Policies in Bangladesh should prioritise safeguarding fiscal sustainability and strengthening macro-financial stability, while implementing comprehensive structural reforms over the medium term to enhance governance, create jobs and promote economic diversification, said the International Monetary Fund (IMF).
The IMF made the remarks as its Executive Board concluded the 2025 Article IV Consultation with Bangladesh.
Following the recent economic slowdown, the IMF projected Bangladesh’s GDP growth to rebound to 4.7 per cent in FY26 and FY27.
However, the economy faces mounting macro-financial challenges, including weak tax revenue and financial sector vulnerabilities, with significant downside risks stemming from delays in implementing bold fiscal and financial reforms.
Bangladesh’s economic growth slowed recently, while inflation remained elevated. GDP growth decelerated to 3.7 per cent in FY25 from 4.2 per cent in FY24 and 5.8 per cent in FY23, reflecting production delays during the 2024 uprising, a tighter policy mix and sluggish investment.
Headline inflation, while declining from double-digit levels in early FY25, remained elevated at 8.2 per cent year-on-year in October.
The tax revenue-to-GDP ratio fell sharply in FY25, although the fiscal deficit was contained due to under-execution of capital and social spending.
Foreign exchange reserves have begun to rebuild, supported by improvements in the current account.
With the implementation of policies to mobilise tax revenue and address financial sector vulnerabilities, the economy is expected to recover gradually over the medium term.
Growth is projected to rebound to 4.7 per cent in FY26 and gradually accelerate to around 6 per cent, while inflation is expected to remain elevated at 8.9 per cent in FY26 before moderating to around 6 per cent in FY27.
Risks to the outlook are tilted to the downside, mainly from delayed or inadequate policy action and potential reversals of exchange rate reform and fiscal discipline.
The IMF Executive Board acknowledged the interim authorities’ efforts to stabilise the economy following the 2024 uprising and ahead of upcoming national elections.
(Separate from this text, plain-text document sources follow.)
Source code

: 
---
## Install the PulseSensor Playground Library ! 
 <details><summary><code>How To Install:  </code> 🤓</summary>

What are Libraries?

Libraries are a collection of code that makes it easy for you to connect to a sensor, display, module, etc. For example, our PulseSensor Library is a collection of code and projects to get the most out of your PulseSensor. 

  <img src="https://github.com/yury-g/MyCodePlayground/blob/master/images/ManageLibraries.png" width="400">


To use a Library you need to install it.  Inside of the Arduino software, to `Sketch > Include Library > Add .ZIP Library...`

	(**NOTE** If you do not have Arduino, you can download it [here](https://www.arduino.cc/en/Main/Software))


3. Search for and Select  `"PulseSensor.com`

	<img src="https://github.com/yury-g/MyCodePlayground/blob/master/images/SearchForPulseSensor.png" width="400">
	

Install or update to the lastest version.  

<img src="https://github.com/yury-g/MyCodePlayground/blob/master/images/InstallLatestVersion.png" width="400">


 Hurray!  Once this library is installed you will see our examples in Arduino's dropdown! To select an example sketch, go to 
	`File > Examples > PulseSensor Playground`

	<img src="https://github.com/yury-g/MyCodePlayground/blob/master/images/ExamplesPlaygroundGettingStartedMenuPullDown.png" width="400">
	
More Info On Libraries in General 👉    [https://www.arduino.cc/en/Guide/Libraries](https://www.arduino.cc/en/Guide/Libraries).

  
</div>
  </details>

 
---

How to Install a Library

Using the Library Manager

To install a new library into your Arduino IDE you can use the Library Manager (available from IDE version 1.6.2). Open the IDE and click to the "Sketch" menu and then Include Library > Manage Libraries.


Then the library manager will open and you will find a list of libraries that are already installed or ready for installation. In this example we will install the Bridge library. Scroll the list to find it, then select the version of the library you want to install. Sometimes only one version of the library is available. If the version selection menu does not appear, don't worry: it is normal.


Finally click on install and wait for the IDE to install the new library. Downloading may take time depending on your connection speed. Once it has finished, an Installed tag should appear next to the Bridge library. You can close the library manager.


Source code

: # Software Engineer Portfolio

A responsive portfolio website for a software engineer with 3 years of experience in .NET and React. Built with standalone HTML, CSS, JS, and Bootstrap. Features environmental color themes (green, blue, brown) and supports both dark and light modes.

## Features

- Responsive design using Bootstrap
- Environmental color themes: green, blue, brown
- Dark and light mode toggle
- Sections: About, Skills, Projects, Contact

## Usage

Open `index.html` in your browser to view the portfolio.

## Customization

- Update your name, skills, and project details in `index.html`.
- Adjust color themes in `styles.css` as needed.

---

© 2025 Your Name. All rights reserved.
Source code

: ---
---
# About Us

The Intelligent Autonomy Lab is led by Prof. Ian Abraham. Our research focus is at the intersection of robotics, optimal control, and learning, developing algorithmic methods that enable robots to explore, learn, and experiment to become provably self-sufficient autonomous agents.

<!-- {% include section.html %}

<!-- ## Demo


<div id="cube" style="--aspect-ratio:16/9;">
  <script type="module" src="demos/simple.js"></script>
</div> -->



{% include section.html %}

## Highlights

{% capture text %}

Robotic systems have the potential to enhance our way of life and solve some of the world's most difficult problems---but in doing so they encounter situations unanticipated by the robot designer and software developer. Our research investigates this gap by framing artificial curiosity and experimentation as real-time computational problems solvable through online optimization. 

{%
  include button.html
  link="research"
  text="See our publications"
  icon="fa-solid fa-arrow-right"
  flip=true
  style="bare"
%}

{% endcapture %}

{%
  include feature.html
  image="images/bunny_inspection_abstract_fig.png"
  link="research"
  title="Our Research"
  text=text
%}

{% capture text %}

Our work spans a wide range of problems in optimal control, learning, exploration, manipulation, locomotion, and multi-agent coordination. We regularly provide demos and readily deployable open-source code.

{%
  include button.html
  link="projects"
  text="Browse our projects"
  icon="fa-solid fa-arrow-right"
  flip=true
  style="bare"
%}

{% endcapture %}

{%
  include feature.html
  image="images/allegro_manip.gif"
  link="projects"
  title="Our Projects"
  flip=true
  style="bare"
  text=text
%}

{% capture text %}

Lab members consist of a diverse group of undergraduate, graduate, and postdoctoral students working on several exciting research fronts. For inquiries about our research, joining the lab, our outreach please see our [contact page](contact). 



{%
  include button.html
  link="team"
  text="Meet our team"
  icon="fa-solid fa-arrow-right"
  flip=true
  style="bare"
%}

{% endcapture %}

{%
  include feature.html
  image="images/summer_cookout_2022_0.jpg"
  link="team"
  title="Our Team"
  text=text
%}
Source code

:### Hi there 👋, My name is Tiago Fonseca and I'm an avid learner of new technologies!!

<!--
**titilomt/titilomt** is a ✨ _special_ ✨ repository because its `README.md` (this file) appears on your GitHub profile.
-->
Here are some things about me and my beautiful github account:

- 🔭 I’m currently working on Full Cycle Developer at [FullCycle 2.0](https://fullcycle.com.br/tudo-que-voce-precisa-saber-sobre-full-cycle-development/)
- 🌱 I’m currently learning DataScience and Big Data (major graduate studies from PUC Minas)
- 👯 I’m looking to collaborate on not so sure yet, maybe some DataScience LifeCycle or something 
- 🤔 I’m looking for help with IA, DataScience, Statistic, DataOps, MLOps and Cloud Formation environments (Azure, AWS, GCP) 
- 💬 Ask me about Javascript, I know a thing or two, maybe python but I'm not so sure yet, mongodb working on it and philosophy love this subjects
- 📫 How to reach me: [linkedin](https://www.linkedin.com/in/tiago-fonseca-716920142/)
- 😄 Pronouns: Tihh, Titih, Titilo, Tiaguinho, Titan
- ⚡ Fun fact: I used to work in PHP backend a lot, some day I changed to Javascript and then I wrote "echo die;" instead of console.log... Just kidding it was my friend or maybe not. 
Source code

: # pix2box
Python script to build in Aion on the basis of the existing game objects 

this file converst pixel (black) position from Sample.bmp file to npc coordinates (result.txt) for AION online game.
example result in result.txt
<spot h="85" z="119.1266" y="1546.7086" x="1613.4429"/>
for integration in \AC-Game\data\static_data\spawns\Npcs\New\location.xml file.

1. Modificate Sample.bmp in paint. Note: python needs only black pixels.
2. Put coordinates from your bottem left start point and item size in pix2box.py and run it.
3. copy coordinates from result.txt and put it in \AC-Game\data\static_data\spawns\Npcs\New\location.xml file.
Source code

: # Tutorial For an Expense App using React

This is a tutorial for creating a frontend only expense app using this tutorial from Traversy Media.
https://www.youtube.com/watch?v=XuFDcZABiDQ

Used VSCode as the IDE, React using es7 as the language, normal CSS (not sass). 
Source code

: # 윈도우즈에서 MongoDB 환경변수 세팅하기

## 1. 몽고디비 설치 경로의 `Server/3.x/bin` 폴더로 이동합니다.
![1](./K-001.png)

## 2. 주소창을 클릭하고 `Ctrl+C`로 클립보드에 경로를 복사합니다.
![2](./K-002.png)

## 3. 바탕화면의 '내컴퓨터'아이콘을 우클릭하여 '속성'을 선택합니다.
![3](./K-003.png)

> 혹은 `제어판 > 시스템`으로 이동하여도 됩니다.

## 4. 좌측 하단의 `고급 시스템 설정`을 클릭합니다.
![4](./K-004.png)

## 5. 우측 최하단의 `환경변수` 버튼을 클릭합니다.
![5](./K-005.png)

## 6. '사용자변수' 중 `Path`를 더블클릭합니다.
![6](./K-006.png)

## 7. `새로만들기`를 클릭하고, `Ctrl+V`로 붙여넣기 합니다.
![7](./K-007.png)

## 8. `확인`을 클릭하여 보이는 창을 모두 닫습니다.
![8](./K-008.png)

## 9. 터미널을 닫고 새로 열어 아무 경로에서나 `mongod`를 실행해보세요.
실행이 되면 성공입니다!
However, Directors noted that Bangladesh continues to face mounting macroeconomic and financial challenges.
Weak revenue mobilisation, banking sector vulnerabilities, incomplete implementation of the new exchange rate framework, and elevated inflation are weighing on macroeconomic stability and growth prospects.
Directors observed uneven programme performance and emphasised that decisive and sustained policy actions, alongside bold structural reforms, are essential to restore macroeconomic stability and support long-term development goals.
The IMF Executive Board stressed that full ownership of the programme by the new administration will be critical, supported by early engagement with IMF staff and efforts to secure stakeholder buy-in.
Directors highlighted the need for ambitious fiscal reforms, urging authorities to implement bold tax policy measures, simplify the tax system, and strengthen tax administration and compliance to mobilize revenue.
They also recommended rationalising subsidies, prioritising growth-enhancing investments, enhancing social safety nets, and improving public financial and investment management to support inclusive development.
Strengthening the financial viability of energy state-owned enterprises (SOEs) was also highlighted.
Directors underscored the urgent need for a credible banking sector reform strategy aligned with international standards to restore banking sector stability.
This includes assessing undercapitalization, defining fiscal support, and implementing legally robust restructuring and resolution plans.
They also encouraged asset quality reviews for all systemic and state-owned banks, risk-based supervision, and stronger governance and balance sheet transparency.
Maintaining a tight policy mix is necessary to rebuild foreign reserves and reduce inflation. Directors emphasised full implementation of the exchange rate reform and greater flexibility, cautioning against unsecured liquidity injections into weak banks.
Monetary policy should remain appropriately tight until inflation is firmly on a downward path, while modernisation of the monetary policy framework should continue.
Comprehensive structural reforms are critical to unlocking Bangladesh’s economic potential and promoting inclusive growth as the country graduates from LDC status. Directors emphasised enhancing governance and transparency, strengthening anti-corruption and AML/CFT frameworks, and ensuring central bank autonomy.
They also supported policies for job creation, particularly for youth, and for export diversification. Capacity development and improvements in macroeconomic statistics were also highlighted as essential.
Continued reforms under the Resilience and Sustainability Facility (RSF) arrangement can help build climate resilience and mobilise climate finance.
Under Article IV of the IMF’s Articles of Agreement, the IMF holds bilateral discussions with member countries, typically every year.
A staff team visits the country, collects economic and financial information, and discusses economic developments and policies with officials. Upon return to headquarters, the staff prepares a report for Executive Board discussion.
The managing director, as chair of the board, summarises the board’s views, which are then transmitted to the country’s authorities.